I reached the hotel and settled down. The best part of travelling is when you arrive and it’s still dark and later you open the windows and curtains to check the view; Whoaa...it’s an amazing feeling each time. I did that and the view was stunning, tall buildings all around and the sun shining bright and clear. One of the Sun’s rays hit the glass of the opposite building and got reflected back brighter than before. I squinted my eyes and surveyed the roads and the traffic. I saw a number of cars lined up one behind the other maintaining a distance of at least two feet , no honking, no trying to close the gap and no urging to move ahead. Self disciplined.
After a sumptuous breakfast, I hit the road. I panned my eyes all around - girls, women and elderly ladies everywhere going about their business. I was surprised! where were the men and children? Soon I saw some men here and there. On the whole there were more females than males, which means that ‘it’s not unlucky’ to be born a Thai woman in this century.

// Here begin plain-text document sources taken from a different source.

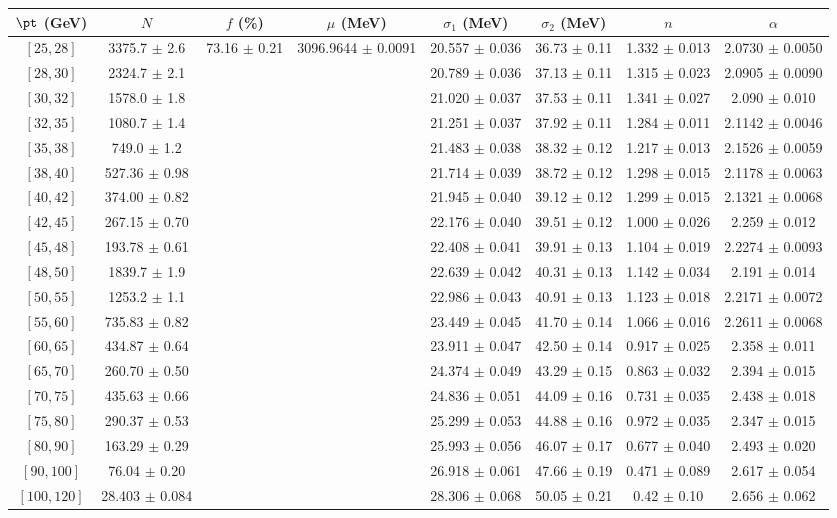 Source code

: \begin{tabular}{c||c|c|c|c|c|c|c}
$\pt$ (GeV) & $N$ & $f$ (\%) & $\mu$ (MeV) & $\sigma_1$ (MeV) & $\sigma_2$ (MeV) & $n$ & $\alpha$ \\
\hline
$[25, 28]$ & 3375.7 $\pm$ 2.6 & \multirow{19}{*}{73.16 $\pm$ 0.21} & \multirow{19}{*}{3096.9644 $\pm$ 0.0091} & 20.557 $\pm$ 0.036 & 36.73 $\pm$ 0.11 & 1.332 $\pm$ 0.013 & 2.0730 $\pm$ 0.0050\\
$[28, 30]$ & 2324.7 $\pm$ 2.1 &  &  & 20.789 $\pm$ 0.036 & 37.13 $\pm$ 0.11 & 1.315 $\pm$ 0.023 & 2.0905 $\pm$ 0.0090\\
$[30, 32]$ & 1578.0 $\pm$ 1.8 &  &  & 21.020 $\pm$ 0.037 & 37.53 $\pm$ 0.11 & 1.341 $\pm$ 0.027 & 2.090 $\pm$ 0.010\\
$[32, 35]$ & 1080.7 $\pm$ 1.4 &  &  & 21.251 $\pm$ 0.037 & 37.92 $\pm$ 0.11 & 1.284 $\pm$ 0.011 & 2.1142 $\pm$ 0.0046\\
$[35, 38]$ & 749.0 $\pm$ 1.2 &  &  & 21.483 $\pm$ 0.038 & 38.32 $\pm$ 0.12 & 1.217 $\pm$ 0.013 & 2.1526 $\pm$ 0.0059\\
$[38, 40]$ & 527.36 $\pm$ 0.98 &  &  & 21.714 $\pm$ 0.039 & 38.72 $\pm$ 0.12 & 1.298 $\pm$ 0.015 & 2.1178 $\pm$ 0.0063\\
$[40, 42]$ & 374.00 $\pm$ 0.82 &  &  & 21.945 $\pm$ 0.040 & 39.12 $\pm$ 0.12 & 1.299 $\pm$ 0.015 & 2.1321 $\pm$ 0.0068\\
$[42, 45]$ & 267.15 $\pm$ 0.70 &  &  & 22.176 $\pm$ 0.040 & 39.51 $\pm$ 0.12 & 1.000 $\pm$ 0.026 & 2.259 $\pm$ 0.012\\
$[45, 48]$ & 193.78 $\pm$ 0.61 &  &  & 22.408 $\pm$ 0.041 & 39.91 $\pm$ 0.13 & 1.104 $\pm$ 0.019 & 2.2274 $\pm$ 0.0093\\
$[48, 50]$ & 1839.7 $\pm$ 1.9 &  &  & 22.639 $\pm$ 0.042 & 40.31 $\pm$ 0.13 & 1.142 $\pm$ 0.034 & 2.191 $\pm$ 0.014\\
$[50, 55]$ & 1253.2 $\pm$ 1.1 &  &  & 22.986 $\pm$ 0.043 & 40.91 $\pm$ 0.13 & 1.123 $\pm$ 0.018 & 2.2171 $\pm$ 0.0072\\
$[55, 60]$ & 735.83 $\pm$ 0.82 &  &  & 23.449 $\pm$ 0.045 & 41.70 $\pm$ 0.14 & 1.066 $\pm$ 0.016 & 2.2611 $\pm$ 0.0068\\
$[60, 65]$ & 434.87 $\pm$ 0.64 &  &  & 23.911 $\pm$ 0.047 & 42.50 $\pm$ 0.14 & 0.917 $\pm$ 0.025 & 2.358 $\pm$ 0.011\\
$[65, 70]$ & 260.70 $\pm$ 0.50 &  &  & 24.374 $\pm$ 0.049 & 43.29 $\pm$ 0.15 & 0.863 $\pm$ 0.032 & 2.394 $\pm$ 0.015\\
$[70, 75]$ & 435.63 $\pm$ 0.66 &  &  & 24.836 $\pm$ 0.051 & 44.09 $\pm$ 0.16 & 0.731 $\pm$ 0.035 & 2.438 $\pm$ 0.018\\
$[75, 80]$ & 290.37 $\pm$ 0.53 &  &  & 25.299 $\pm$ 0.053 & 44.88 $\pm$ 0.16 & 0.972 $\pm$ 0.035 & 2.347 $\pm$ 0.015\\
$[80, 90]$ & 163.29 $\pm$ 0.29 &  &  & 25.993 $\pm$ 0.056 & 46.07 $\pm$ 0.17 & 0.677 $\pm$ 0.040 & 2.493 $\pm$ 0.020\\
$[90, 100]$ & 76.04 $\pm$ 0.20 &  &  & 26.918 $\pm$ 0.061 & 47.66 $\pm$ 0.19 & 0.471 $\pm$ 0.089 & 2.617 $\pm$ 0.054\\
$[100, 120]$ & 28.403 $\pm$ 0.084 &  &  & 28.306 $\pm$ 0.068 & 50.05 $\pm$ 0.21 & 0.42 $\pm$ 0.10 & 2.656 $\pm$ 0.062\\
\end{tabular}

Bangkok! yes,  That’s the name familiar to the tourist; the real name of Bangkok is some 15 words /43 syllables long. I am not even going to try and write it!
As always I wanted to get the feel of the place and the people, so I decided to head for the Chatuchak market. Its a weekend market. You can get anything and everything you are looking for and by that I mean tangible and intangible! The market has a typical Bangkok smell that you need to get used to. So I shopped a little and mostly tried not to get into anyone’s way. As the day progressed, it got crowded and brisk business followed. Surprisingly no flared tempers, no rude talking, no jostling… so either the Thais are basically non aggressive people or today was a good day.
I decided to go back by what looked like an efficient means of transport the túk-túk, a three wheeled vehicle. The driver weaved and zipped here and there and I reached my destination well before time! Interestingly there are many ways one can move around in the city. The Sky train is pretty cool, it moves on tracks slightly above the city. The subway, underground train is also there. There are metered taxis of different colors pink, purple, and blue! Oh! I almost forgot, there is also this Motorcycle Taxi for all those who are travelling alone.
After covering some major tourist spots like The Grand Palace, the abode of Emerald Buddha, National Museum and Royal Barges National Museum, I saw the largest reclining Buddha and several glittering Buddha images at Wat PHO. It is an excellent place for taking some great pictures. Later I went for the Siam Niramit show, a novel way to get to know about the history and culture of Bangkok. Don’t miss it!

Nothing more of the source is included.